Посланцу предоставляется уникальная возможность. О его подвиге, несомненно, пойдет слух: Камбадос недалеко от Компостелы, а также от Понтеведры, и туда легко дойдут известия о его деяниях: изъято пятьсот книг. Обыск, досмотр произведены самым тщательным образом: все тюки, один за другим, осмотрены на борту, затем сняты с корабля, на пирсе осмотрены еще раз и добросовестно сверены с таможенной декларацией. Никто из купцов не выразил протест, все желающие присутствовали при проверке и могли ознакомиться с исчерпывающим описанием всех пятисот книг: произведения Лютера и Кальвина, Каноническое право в трех томах, несколько экземпляров Декретов Тридентского собора, толкование псалмов, роман Роберто Беллармино [130], три тома Грасиано [131]… «Suaviter in modo, fortiter in re» [132], скажут о Посланце в Компостеле, как уже не раз говорили и в Мадриде, и при дворе, в Эскориале.
А вот чего никто не скажет, так это что со время всех последующих инспекций он больше всего будет стараться не разлить ни одного бурдюка с вином…
— Благословен Господь, одаряющий нас этим вином, рожденным в виноградниках и политым людским потом, — будет говорить он, всякий раз произнося слова благословения, когда кто-нибудь скажет ему, что надо проверить мехи с вином.
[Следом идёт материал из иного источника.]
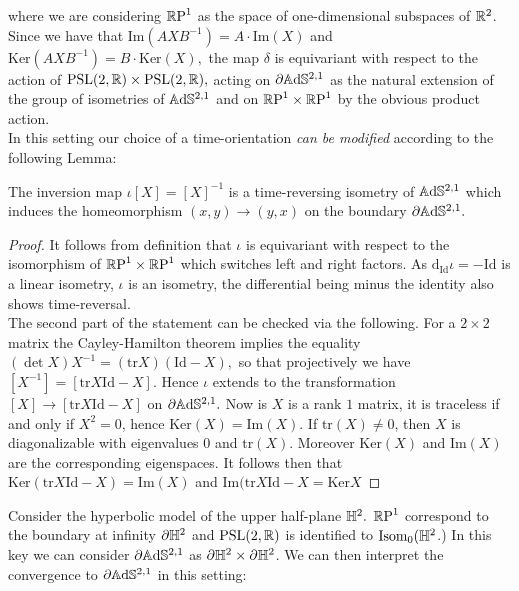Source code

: where we are considering $\mathbb{R}\text{P}^1$ as the space of one-dimensional subspaces of $\mathbb{R}^2$. Since we have that $\text{Im}(AXB^{-1})=A\cdot\text{Im}(X)$ and $\text{Ker} (AXB^{-1})=B\cdot\text{Ker}(X),$ the map $\delta$ is equivariant with respect to the action of $\text{PSL}(2,\mathbb{R})\times\text{PSL}(2,\mathbb{R}),$ acting on $\partial\mathbb{A}\mathrm{d}\mathbb{S}^{2,1}$ as the natural extension of the group of isometries of $\mathbb{A}\mathrm{d}\mathbb{S}^{2,1}$ and on $\mathbb{R}\text{P}^1\times\mathbb{R}\text{P}^1$ by the obvious product action.\\
In this setting our choice of a time-orientation \textit{can be modified} according to the following Lemma:
\begin{lemma}\label{invertime}
    The inversion map $\iota[X]=[X]^{-1}$  is a time-reversing isometry of $\mathbb{A}\mathrm{d}\mathbb{S}^{2,1}$ which induces the homeomorphism $(x,y)\to(y,x)$ on the boundary $\partial\mathbb{A}\mathrm{d}\mathbb{S}^{2,1}.$
\end{lemma}
\begin{proof}
    It follows from definition that $\iota$ is equivariant with respect to the isomorphism of $\mathbb{R}\text{P}^1\times\mathbb{R}\text{P}^1$ which switches left and right factors. As $\text{d}_\text{Id}\iota=-\text{Id}$ is a linear isometry, $\iota$ is an isometry, the differential being minus the identity also shows time-reversal. \\
    The second part of the statement can be checked via the following. For a $2\times2$ matrix the Cayley-Hamilton theorem implies the equality $(\det X)X^{-1}=(\text{tr}X)(\text{Id}-X),$ so that projectively we have $[X^{-1}]=[\text{tr}X\text{Id}-X].$ Hence $\iota$ extends to the transformation $[X]\to[\text{tr}X\text{Id}-X]$ on $\partial\mathbb{A}\mathrm{d}\mathbb{S}^{2,1}.$ Now is $X$ is a rank $1$ matrix, it is traceless if and only if $X^2=0$, hence $\text{Ker}(X)=\text{Im}(X).$ If $\text{tr}(X)\neq 0$, then $X$ is diagonalizable with eigenvalues $0$ and $\text{tr}(X)$. Moreover $\text{Ker}(X)$ and $\text{Im}(X)$ are the corresponding eigenspaces. It follows then that $\text{Ker}(\text{tr}X\text{Id}-X)=\text{Im}(X)$ and $\text{Im}(\text{tr}X\text{Id}-X=\text{Ker}X$ 
\end{proof}


Consider the hyperbolic model of the upper half-plane $\mathbb{H}^2.$ $\mathbb{R}\text{P}^1$ correspond to the boundary at infinity $\partial\mathbb{H}^2$ and $\text{PSL}(2,\mathbb{R})$ is identified to $\text{Isom}_0(\mathbb{H}^2$.) In this key we can consider $\partial\mathbb{A}\mathrm{d}\mathbb{S}^{2,1}$ as $\partial\mathbb{H}^2\times\partial\mathbb{H}^2$. We can then interpret the convergence to $\partial\mathbb{A}\mathrm{d}\mathbb{S}^{2,1}$ in this setting:

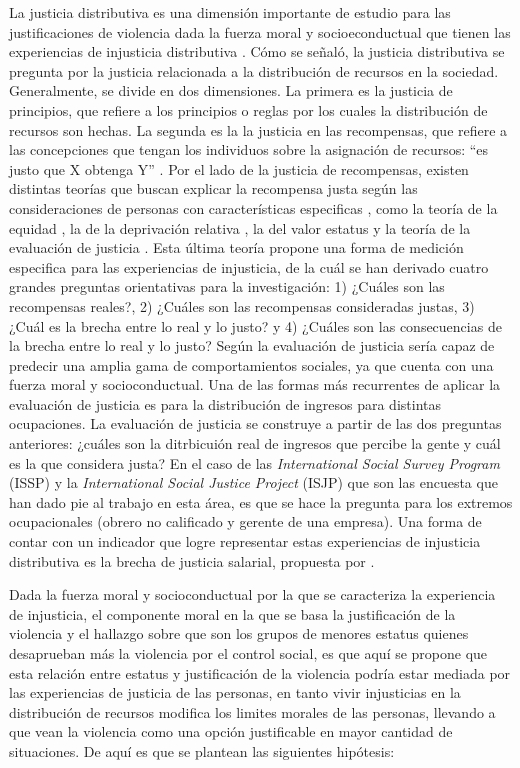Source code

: \documentclass[12pt,twoside]{templates/facsothesis}
\begin{document}
La justicia distributiva es una dimensión importante de estudio para las justificaciones de violencia dada la fuerza moral y socioeconductual que tienen las experiencias de injusticia distributiva \citep{Jasso2015}. Cómo se señaló, la justicia distributiva se pregunta por la justicia relacionada a la distribución de recursos en la sociedad. Generalmente, se divide en dos dimensiones. La primera es la justicia de principios, que refiere a los principios o reglas por los cuales la distribución de recursos son hechas. La segunda es la la justicia en las recompensas, que refiere a las concepciones que tengan los individuos sobre la asignación de recursos: ``es justo que X obtenga Y'' \citep{Castillo2009}. Por el lado de la justicia de recompensas, existen distintas teorías que buscan explicar la recompensa justa según las consideraciones de personas con características especificas \citep{Castillo2011}, como la teoría de la equidad \citep{Adams1963, Homans1961}, la de la deprivación relativa \citep{Runciman1966}, la del valor estatus \citep{Berger1989} y la teoría de la evaluación de justicia \citep{Jasso1980}. Esta última teoría propone una forma de medición especifica para las experiencias de injusticia, de la cuál se han derivado cuatro grandes preguntas orientativas para la investigación: 1) ¿Cuáles son las recompensas reales?, 2) ¿Cuáles son las recompensas consideradas justas, 3) ¿Cuál es la brecha entre lo real y lo justo? y 4) ¿Cuáles son las consecuencias de la brecha entre lo real y lo justo? Según \citet{Jasso2015} la evaluación de justicia sería capaz de predecir una amplia gama de comportamientos sociales, ya que cuenta con una fuerza moral y socioconductual. Una de las formas más recurrentes de aplicar la evaluación de justicia es para la distribución de ingresos para distintas ocupaciones. La evaluación de justicia se construye a partir de las dos preguntas anteriores: ¿cuáles son la ditrbicuión real de ingresos que percibe la gente y cuál es la que considera justa? En el caso de las \emph{International Social Survey Program} (ISSP) y la \emph{International Social Justice Project} (ISJP) que son las encuesta que han dado pie al trabajo en esta área, es que se hace la pregunta para los extremos ocupacionales (obrero no calificado y gerente de una empresa). Una forma de contar con un indicador que logre representar estas experiencias de injusticia distributiva es la brecha de justicia salarial, propuesta por \citet{Verwiebe2000}.

Dada la fuerza moral y socioconductual por la que se caracteriza la experiencia de injusticia, el componente moral en la que se basa la justificación de la violencia y el hallazgo sobre que son los grupos de menores estatus quienes desaprueban más la violencia por el control social, es que aquí se propone que esta relación entre estatus y justificación de la violencia podría estar mediada por las experiencias de justicia de las personas, en tanto vivir injusticias en la distribución de recursos modifica los limites morales de las personas, llevando a que vean la violencia como una opción justificable en mayor cantidad de situaciones. De aquí es que se plantean las siguientes hipótesis:
\end{document}

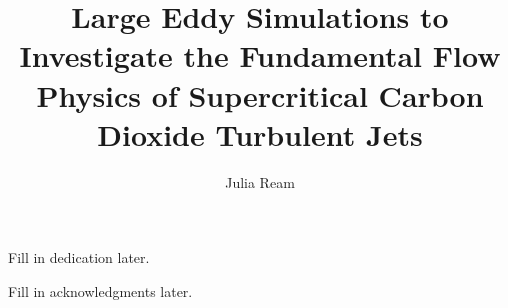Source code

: \documentclass[11pt,expanded,copyright]{fsuthesis}
\title{Large Eddy Simulations to Investigate the Fundamental Flow Physics of Supercritical Carbon Dioxide Turbulent Jets}
\author{Julia Ream}
\begin{document}
\frontmatter
\maketitle
\makecommitteepage

\begin{dedication}
Fill in dedication later.
\end{dedication}

\begin{acknowledgments}
Fill in acknowledgments later.
\end{acknowledgments}

\tableofcontents
\listoftables
\listoffigures


\end{document}
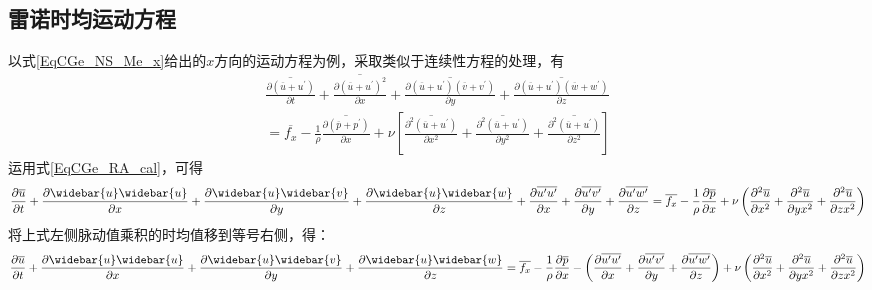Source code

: \subsection{雷诺时均运动方程}
以式\eqref{EqCGe_NS_Me_x}给出的$x$方向的运动方程为例，采取类似于连续性方程的处理，有
\begin{equation*}
  \begin{aligned}
    \overline{
      \frac{\partial (\overline{u}+u^{\prime})}{\partial t}
    }
    +
    \overline{
      \frac{\partial (\overline{u}+u^{\prime})^{2}}{\partial x}
    }
    +
    \overline{
      \frac{\partial (\overline{u}+u^{\prime})(\overline{v}+v^{\prime})}{\partial y}
    }
    +
    \overline{
      \frac{\partial (\overline{u}+u^{\prime})(\overline{w}+w^{\prime})}{\partial z}
    }
    \\
    =
    \overline{f_{x}}
    -\frac{1}{\rho}
    \overline{
      \frac{\partial (\overline{p}+p^{\prime})}{\partial x}
    }
    +
    \nu
    \left[
      \overline{
        \frac{\partial^{2} (\overline{u}+u^{\prime})}{\partial x^{2}}
      }
      +
      \overline{
        \frac{\partial^{2} (\overline{u}+u^{\prime})}{\partial y^{2}}
      }
      +
      \overline{
        \frac{\partial^{2} (\overline{u}+u^{\prime})}{\partial z^{2}}
      }
    \right ]
  \end{aligned}
\end{equation*}
运用式\eqref{EqCGe_RA_cal}，可得
\begin{equation*}
  \frac{\partial \overline{u}}{\partial t} +
  \frac{\partial \widebar{u}\widebar{u}}{\partial x} +
  \frac{\partial \widebar{u}\widebar{v}}{\partial y} +
  \frac{\partial \widebar{u}\widebar{w}}{\partial z} +
  \frac{\partial \overline{u^{\prime}u^{\prime}}}{\partial x} +
  \frac{\partial \overline{u^{\prime}v^{\prime}}}{\partial y} +
  \frac{\partial \overline{u^{\prime}w^{\prime}}}{\partial z}
  =
  \overline{f_{x}}
  -\frac{1}{\rho}\frac{\partial \overline{p}}{\partial x} +
  \nu
  \left(
    \frac{\partial^{2} \overline{u}}{\partial x^{2}} +
    \frac{\partial^{2} \overline{u}}{\partial y x^{2}} +
    \frac{\partial^{2} \overline{u}}{\partial z x^{2}}
  \right)
\end{equation*}
将上式左侧脉动值乘积的时均值移到等号右侧，得：
\begin{equation}
  \frac{\partial \overline{u}}{\partial t} +
  \frac{\partial \widebar{u}\widebar{u}}{\partial x} +
  \frac{\partial \widebar{u}\widebar{v}}{\partial y} +
  \frac{\partial \widebar{u}\widebar{w}}{\partial z}
  =
  \overline{f_{x}}
  -\frac{1}{\rho}\frac{\partial \overline{p}}{\partial x} -
  \left(
    \frac{\partial \overline{u^{\prime}u^{\prime}}}{\partial x} +
    \frac{\partial \overline{u^{\prime}v^{\prime}}}{\partial y} +
    \frac{\partial \overline{u^{\prime}w^{\prime}}}{\partial z}
  \right)
  +
  \nu
  \left(
    \frac{\partial^{2} \overline{u}}{\partial x^{2}} +
    \frac{\partial^{2} \overline{u}}{\partial y x^{2}} +
    \frac{\partial^{2} \overline{u}}{\partial z x^{2}}
  \right)
  \label{EqCGe_Ra_Me_temp1}
\end{equation}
И все подумают, что это происходит от благоговения, основанного на почти что суеверном преклонении перед тем, при помощи чего совершается таинство евхаристии, — ведь Посланец всегда наклонится, поднимет и поцелует даже самую маленькую корочку хлеба, — но сам-то он прекрасно знает, что внутри больших мехов с вином спрятаны другие, поменьше, в которых под прикрытием вина, иногда даже церковного, провозятся книги в монастыри и имения местной знати.